**WORK TO BE COMPLETED**
Line by line, set down the records exactly as they appear below.

**MATERIAL FOR THE TASK**
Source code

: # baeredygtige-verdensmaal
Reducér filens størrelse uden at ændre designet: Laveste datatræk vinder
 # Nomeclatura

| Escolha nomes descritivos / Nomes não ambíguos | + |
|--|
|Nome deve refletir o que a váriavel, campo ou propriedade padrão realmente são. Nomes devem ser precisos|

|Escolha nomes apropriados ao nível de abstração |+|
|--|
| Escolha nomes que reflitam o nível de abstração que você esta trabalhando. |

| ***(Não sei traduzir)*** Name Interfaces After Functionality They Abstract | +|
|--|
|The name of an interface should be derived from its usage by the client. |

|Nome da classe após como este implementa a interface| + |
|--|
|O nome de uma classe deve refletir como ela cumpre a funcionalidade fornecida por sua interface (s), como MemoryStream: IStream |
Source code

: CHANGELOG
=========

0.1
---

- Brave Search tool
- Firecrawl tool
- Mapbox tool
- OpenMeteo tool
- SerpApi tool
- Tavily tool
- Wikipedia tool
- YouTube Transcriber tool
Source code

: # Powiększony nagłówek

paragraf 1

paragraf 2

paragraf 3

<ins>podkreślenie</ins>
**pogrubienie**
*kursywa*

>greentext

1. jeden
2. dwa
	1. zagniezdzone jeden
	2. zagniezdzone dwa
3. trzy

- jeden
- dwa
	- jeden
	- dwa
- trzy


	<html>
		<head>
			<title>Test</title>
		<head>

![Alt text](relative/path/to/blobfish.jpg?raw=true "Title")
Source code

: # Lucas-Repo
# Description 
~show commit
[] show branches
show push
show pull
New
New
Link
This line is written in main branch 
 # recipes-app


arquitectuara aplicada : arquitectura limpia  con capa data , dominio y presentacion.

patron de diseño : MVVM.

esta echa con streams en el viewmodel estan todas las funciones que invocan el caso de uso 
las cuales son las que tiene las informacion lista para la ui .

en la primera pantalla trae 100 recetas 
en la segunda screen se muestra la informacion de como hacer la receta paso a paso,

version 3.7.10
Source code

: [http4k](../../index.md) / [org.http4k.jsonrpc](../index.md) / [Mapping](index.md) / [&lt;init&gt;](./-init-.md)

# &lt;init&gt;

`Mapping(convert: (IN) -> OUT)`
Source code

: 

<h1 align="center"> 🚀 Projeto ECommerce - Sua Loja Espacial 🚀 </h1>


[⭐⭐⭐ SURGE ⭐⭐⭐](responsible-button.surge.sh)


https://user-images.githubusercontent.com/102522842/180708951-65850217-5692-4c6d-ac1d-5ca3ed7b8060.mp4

**RESULT OF THIS TASK**
Source code

: # baeredygtige-verdensmaal
Reducér filens størrelse uden at ændre designet: Laveste datatræk vinder
 # Nomeclatura

| Escolha nomes descritivos / Nomes não ambíguos | + |
|--|
|Nome deve refletir o que a váriavel, campo ou propriedade padrão realmente são. Nomes devem ser precisos|

|Escolha nomes apropriados ao nível de abstração |+|
|--|
| Escolha nomes que reflitam o nível de abstração que você esta trabalhando. |

| ***(Não sei traduzir)*** Name Interfaces After Functionality They Abstract | +|
|--|
|The name of an interface should be derived from its usage by the client. |

|Nome da classe após como este implementa a interface| + |
|--|
|O nome de uma classe deve refletir como ela cumpre a funcionalidade fornecida por sua interface (s), como MemoryStream: IStream |
Source code

: CHANGELOG
=========

0.1
---

- Brave Search tool
- Firecrawl tool
- Mapbox tool
- OpenMeteo tool
- SerpApi tool
- Tavily tool
- Wikipedia tool
- YouTube Transcriber tool
Source code

: # Powiększony nagłówek

paragraf 1

paragraf 2

paragraf 3

<ins>podkreślenie</ins>
**pogrubienie**
*kursywa*

>greentext

1. jeden
2. dwa
	1. zagniezdzone jeden
	2. zagniezdzone dwa
3. trzy

- jeden
- dwa
	- jeden
	- dwa
- trzy


	<html>
		<head>
			<title>Test</title>
		<head>

![Alt text](relative/path/to/blobfish.jpg?raw=true "Title")
Source code

: # Lucas-Repo
# Description 
~show commit
[] show branches
show push
show pull
New
New
Link
This line is written in main branch 
 # recipes-app


arquitectuara aplicada : arquitectura limpia  con capa data , dominio y presentacion.

patron de diseño : MVVM.

esta echa con streams en el viewmodel estan todas las funciones que invocan el caso de uso 
las cuales son las que tiene las informacion lista para la ui .

en la primera pantalla trae 100 recetas 
en la segunda screen se muestra la informacion de como hacer la receta paso a paso,

version 3.7.10
Source code

: [http4k](../../index.md) / [org.http4k.jsonrpc](../index.md) / [Mapping](index.md) / [&lt;init&gt;](./-init-.md)

# &lt;init&gt;

`Mapping(convert: (IN) -> OUT)`
Source code

: 

<h1 align="center"> 🚀 Projeto ECommerce - Sua Loja Espacial 🚀 </h1>


[⭐⭐⭐ SURGE ⭐⭐⭐](responsible-button.surge.sh)


https://user-images.githubusercontent.com/102522842/180708951-65850217-5692-4c6d-ac1d-5ca3ed7b8060.mp4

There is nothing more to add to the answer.